Effectively planned and executed work health and safety (WHS) practices are good for a business and especially good for its staff. It's not just an important legal and workplace obligation; WHS is every business or department's moral and social responsibility to ensure that the people who make it all happen are well looked after and therefore safe, happy and productive.
Above all else, WHS is focused on looking after people. But reducing accidents and injuries also cuts down on injury-related costs and lost productivity, while enhancing an organisation's reputation and fostering staff loyalty. Research has shown a clear link between health and safety in the workplace and long-term business efficiency and sustainability.
For a truly effective WHS program to flourish, it requires great people to manage and implement it. Let's take a look at five key skill areas that those who are considering a career in WHS will want to actively develop:
Like anything, if you need to twist someone's arm or really work hard to convince them to get involved in something, it's unlikely they will ever truly flourish or excel in that area, and the same is true for WHS.

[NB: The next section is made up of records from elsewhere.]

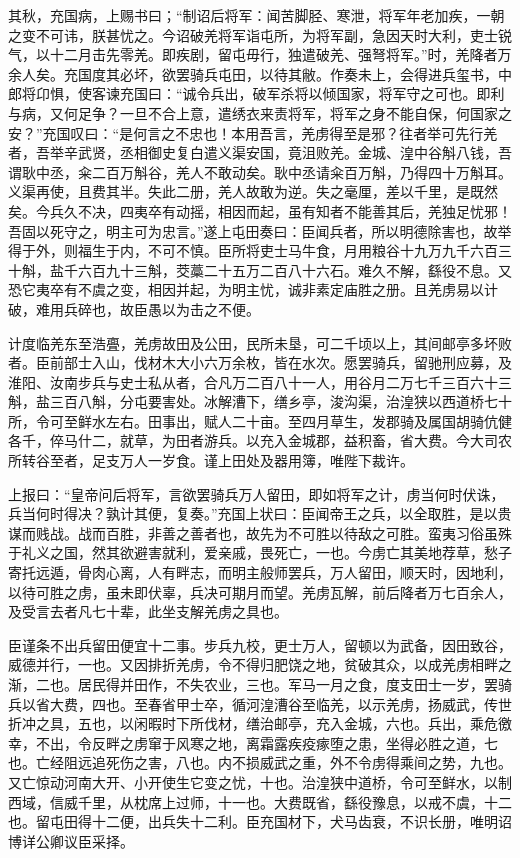 \documentclass[12pt,UTF8]{ctexbook}
\begin{document}
其秋，充国病，上赐书曰；“制诏后将军：闻苦脚胫、寒泄，将军年老加疾，一朝之变不可讳，朕甚忧之。今诏破羌将军诣屯所，为将军副，急因天时大利，吏士锐气，以十二月击先零羌。即疾剧，留屯毋行，独遣破羌、强弩将军。”时，羌降者万余人矣。充国度其必坏，欲罢骑兵屯田，以待其敝。作奏未上，会得进兵玺书，中郎将卬惧，使客谏充国曰：“诚令兵出，破军杀将以倾国家，将军守之可也。即利与病，又何足争？一旦不合上意，遣绣衣来责将军，将军之身不能自保，何国家之安？”充国叹曰：“是何言之不忠也！本用吾言，羌虏得至是邪？往者举可先行羌者，吾举辛武贤，丞相御史复白遣义渠安国，竟沮败羌。金城、湟中谷斛八钱，吾谓耿中丞，籴二百万斛谷，羌人不敢动矣。耿中丞请籴百万斛，乃得四十万斛耳。义渠再使，且费其半。失此二册，羌人故敢为逆。失之毫厘，差以千里，是既然矣。今兵久不决，四夷卒有动摇，相因而起，虽有知者不能善其后，羌独足忧邪！吾固以死守之，明主可为忠言。”遂上屯田奏曰：臣闻兵者，所以明德除害也，故举得于外，则福生于内，不可不慎。臣所将吏士马牛食，月用粮谷十九万九千六百三十斛，盐千六百九十三斛，茭藁二十五万二百八十六石。难久不解，繇役不息。又恐它夷卒有不虞之变，相因并起，为明主忧，诚非素定庙胜之册。且羌虏易以计破，难用兵碎也，故臣愚以为击之不便。



计度临羌东至浩亹，羌虏故田及公田，民所未垦，可二千顷以上，其间邮亭多坏败者。臣前部士入山，伐材木大小六万余枚，皆在水次。愿罢骑兵，留驰刑应募，及淮阳、汝南步兵与史士私从者，合凡万二百八十一人，用谷月二万七千三百六十三斛，盐三百八斛，分屯要害处。冰解漕下，缮乡亭，浚沟渠，治湟狭以西道桥七十所，令可至鲜水左右。田事出，赋人二十亩。至四月草生，发郡骑及属国胡骑伉健各千，倅马什二，就草，为田者游兵。以充入金城郡，益积畜，省大费。今大司农所转谷至者，足支万人一岁食。谨上田处及器用簿，唯陛下裁许。



上报曰：“皇帝问后将军，言欲罢骑兵万人留田，即如将军之计，虏当何时伏诛，兵当何时得决？孰计其便，复奏。”充国上状曰：臣闻帝王之兵，以全取胜，是以贵谋而贱战。战而百胜，非善之善者也，故先为不可胜以待敌之可胜。蛮夷习俗虽殊于礼义之国，然其欲避害就利，爱亲戚，畏死亡，一也。今虏亡其美地荐草，愁子寄托远遁，骨肉心离，人有畔志，而明主般师罢兵，万人留田，顺天时，因地利，以待可胜之虏，虽未即伏辜，兵决可期月而望。羌虏瓦解，前后降者万七百余人，及受言去者凡七十辈，此坐支解羌虏之具也。



臣谨条不出兵留田便宜十二事。步兵九校，更士万人，留顿以为武备，因田致谷，威德并行，一也。又因排折羌虏，令不得归肥饶之地，贫破其众，以成羌虏相畔之渐，二也。居民得并田作，不失农业，三也。军马一月之食，度支田士一岁，罢骑兵以省大费，四也。至春省甲士卒，循河湟漕谷至临羌，以示羌虏，扬威武，传世折冲之具，五也，以闲暇时下所伐材，缮治邮亭，充入金城，六也。兵出，乘危徼幸，不出，令反畔之虏窜于风寒之地，离霜露疾疫瘃堕之患，坐得必胜之道，七也。亡经阻远追死伤之害，八也。内不损威武之重，外不令虏得乘间之势，九也。又亡惊动河南大开、小开使生它变之忧，十也。治湟狭中道桥，令可至鲜水，以制西域，信威千里，从枕席上过师，十一也。大费既省，繇役豫息，以戒不虞，十二也。留屯田得十二便，出兵失十二利。臣充国材下，犬马齿衰，不识长册，唯明诏博详公卿议臣采择。
\end{document}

Those who are contemplating a career in WHS will see the inherent value in going above and beyond their role to ensure that people at work are safe, and recognise how that also translates into the best outcomes for the business.
But even if a specific passion for WHS is not immediately obvious, many people are nonetheless passionate about wanting to lead by example and teach knowledge, skills and behaviours to others, and that can translate directly into a successful career in WHS.
The effective WHS professional will understand that workplace health and safety does not exist in a vacuum. In fact, WHS is intricately linked to the very fundamentals of a business from top to bottom, including productivity and profits, so a good overall understanding of the big picture is essential.
But the WHS professional will also need to be diligent in keeping up to date with regular and complex changes to legislation, whilst remaining ever mindful that the law is only ever a minimum standard rather than a concrete limit.
WHS professionals must also be reactive to changes and acutely aware of issues in the workplace, and constantly assessing how existing arrangements are working in practice and how they can be continuously improved.
When it comes to a thriving business, most research identifies 'people' as the most valuable resource. So for a career in WHS, it is absolutely crucial that the professional not relates well and easily to people and builds a rapport quickly. This means superb listening skills, being readily able to empathise and take action, and being open to suggestions and willing to see something from another point of view.
A key people skill with regard to WHS is patience, particularly in getting staff to understand its importance and often breaking through in the face of resistance, whilst another is earning trust and respect, as WHS is a truly collaborative effort.
As WHS is primarily about looking after people and ensuring that they are safe, communication in all its forms is vital for an effective WHS professional. While specific and detailed knowledge about legislation, principles and procedures is important, it's also crucial that the WHS professional be able to confidently and actively communicate about health and safety in a variety of situations, using a range of verbal techniques including clarity, having authority and confidence but exercising humility and openness, and knowing when to stop and listen.
Written communication is also important, not only for writing reports and policies but also to effectively inspire other staff to understand the importance of WHS and become actively engaged in it.
Real WHS leadership is not just showing people what to do and how to do it; it's about changing and moulding behaviours by fostering a culture focused on workplace health and safety, and how it must be continuously monitored and improved. This kind of leadership means that rather than people being told or ordered what to do, everyone at every level is united for the common good of creating and maintaining a safe and healthy work environment, and working constructively and collaboratively to make it better.
A 'culture' far exceeds a mere enforcement of policies, and can only be established by those who explain and instil values and lead credibly by example, having gained legitimate respect and being responsive when changes are needed.